● **What you should do**
Go over the lines below, and when one contains the word "wine", copy it.

● **Records for the exercise**
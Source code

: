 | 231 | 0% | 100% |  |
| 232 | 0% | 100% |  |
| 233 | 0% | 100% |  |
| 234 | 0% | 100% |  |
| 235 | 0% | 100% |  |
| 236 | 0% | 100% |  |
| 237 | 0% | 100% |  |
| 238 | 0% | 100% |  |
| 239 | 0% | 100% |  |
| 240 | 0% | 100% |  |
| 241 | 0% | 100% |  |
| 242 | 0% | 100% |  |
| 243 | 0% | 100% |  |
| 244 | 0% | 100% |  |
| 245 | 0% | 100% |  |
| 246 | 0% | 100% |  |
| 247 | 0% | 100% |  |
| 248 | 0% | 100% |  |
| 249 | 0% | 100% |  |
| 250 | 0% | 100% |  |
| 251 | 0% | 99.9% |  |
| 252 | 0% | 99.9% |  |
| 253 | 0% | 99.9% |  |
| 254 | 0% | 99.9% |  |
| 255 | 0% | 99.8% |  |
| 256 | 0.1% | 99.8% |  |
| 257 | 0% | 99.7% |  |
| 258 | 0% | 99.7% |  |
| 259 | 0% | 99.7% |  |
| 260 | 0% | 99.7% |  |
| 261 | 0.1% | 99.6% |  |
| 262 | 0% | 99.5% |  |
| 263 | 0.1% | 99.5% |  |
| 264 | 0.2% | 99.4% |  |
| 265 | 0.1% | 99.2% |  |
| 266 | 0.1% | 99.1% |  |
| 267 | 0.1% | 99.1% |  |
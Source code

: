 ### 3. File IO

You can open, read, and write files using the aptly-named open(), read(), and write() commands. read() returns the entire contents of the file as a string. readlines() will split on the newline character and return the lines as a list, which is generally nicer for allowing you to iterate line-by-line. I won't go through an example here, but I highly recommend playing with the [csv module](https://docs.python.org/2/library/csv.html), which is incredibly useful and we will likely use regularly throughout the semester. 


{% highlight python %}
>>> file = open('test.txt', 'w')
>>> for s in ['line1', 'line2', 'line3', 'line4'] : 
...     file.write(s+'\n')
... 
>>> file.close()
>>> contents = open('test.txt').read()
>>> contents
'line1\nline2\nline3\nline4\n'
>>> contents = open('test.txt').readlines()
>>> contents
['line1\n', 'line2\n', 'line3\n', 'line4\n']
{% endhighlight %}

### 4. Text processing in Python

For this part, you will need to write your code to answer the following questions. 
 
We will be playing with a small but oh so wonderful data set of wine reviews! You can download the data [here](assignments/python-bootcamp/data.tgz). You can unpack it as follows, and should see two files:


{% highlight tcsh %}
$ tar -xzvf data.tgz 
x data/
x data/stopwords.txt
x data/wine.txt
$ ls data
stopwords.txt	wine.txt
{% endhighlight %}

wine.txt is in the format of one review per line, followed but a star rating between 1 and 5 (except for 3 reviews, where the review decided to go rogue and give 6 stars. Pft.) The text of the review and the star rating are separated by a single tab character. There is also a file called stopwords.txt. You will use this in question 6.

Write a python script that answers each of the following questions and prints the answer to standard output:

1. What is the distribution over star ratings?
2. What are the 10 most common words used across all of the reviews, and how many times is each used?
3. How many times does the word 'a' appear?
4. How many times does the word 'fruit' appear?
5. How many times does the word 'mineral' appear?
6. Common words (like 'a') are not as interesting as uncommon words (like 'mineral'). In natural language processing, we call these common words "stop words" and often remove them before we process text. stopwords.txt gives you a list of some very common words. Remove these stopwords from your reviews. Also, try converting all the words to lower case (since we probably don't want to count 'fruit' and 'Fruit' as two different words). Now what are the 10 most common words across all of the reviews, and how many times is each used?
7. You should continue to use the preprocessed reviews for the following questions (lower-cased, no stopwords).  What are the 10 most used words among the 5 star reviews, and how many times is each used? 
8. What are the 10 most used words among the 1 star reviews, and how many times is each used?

● **Completed task**
We will be playing with a small but oh so wonderful data set of wine reviews! You can download the data [here](assignments/python-bootcamp/data.tgz). You can unpack it as follows, and should see two files:
x data/wine.txt
stopwords.txt	wine.txt
wine.txt is in the format of one review per line, followed but a star rating between 1 and 5 (except for 3 reviews, where the review decided to go rogue and give 6 stars. Pft.) The text of the review and the star rating are separated by a single tab character. There is also a file called stopwords.txt. You will use this in question 6.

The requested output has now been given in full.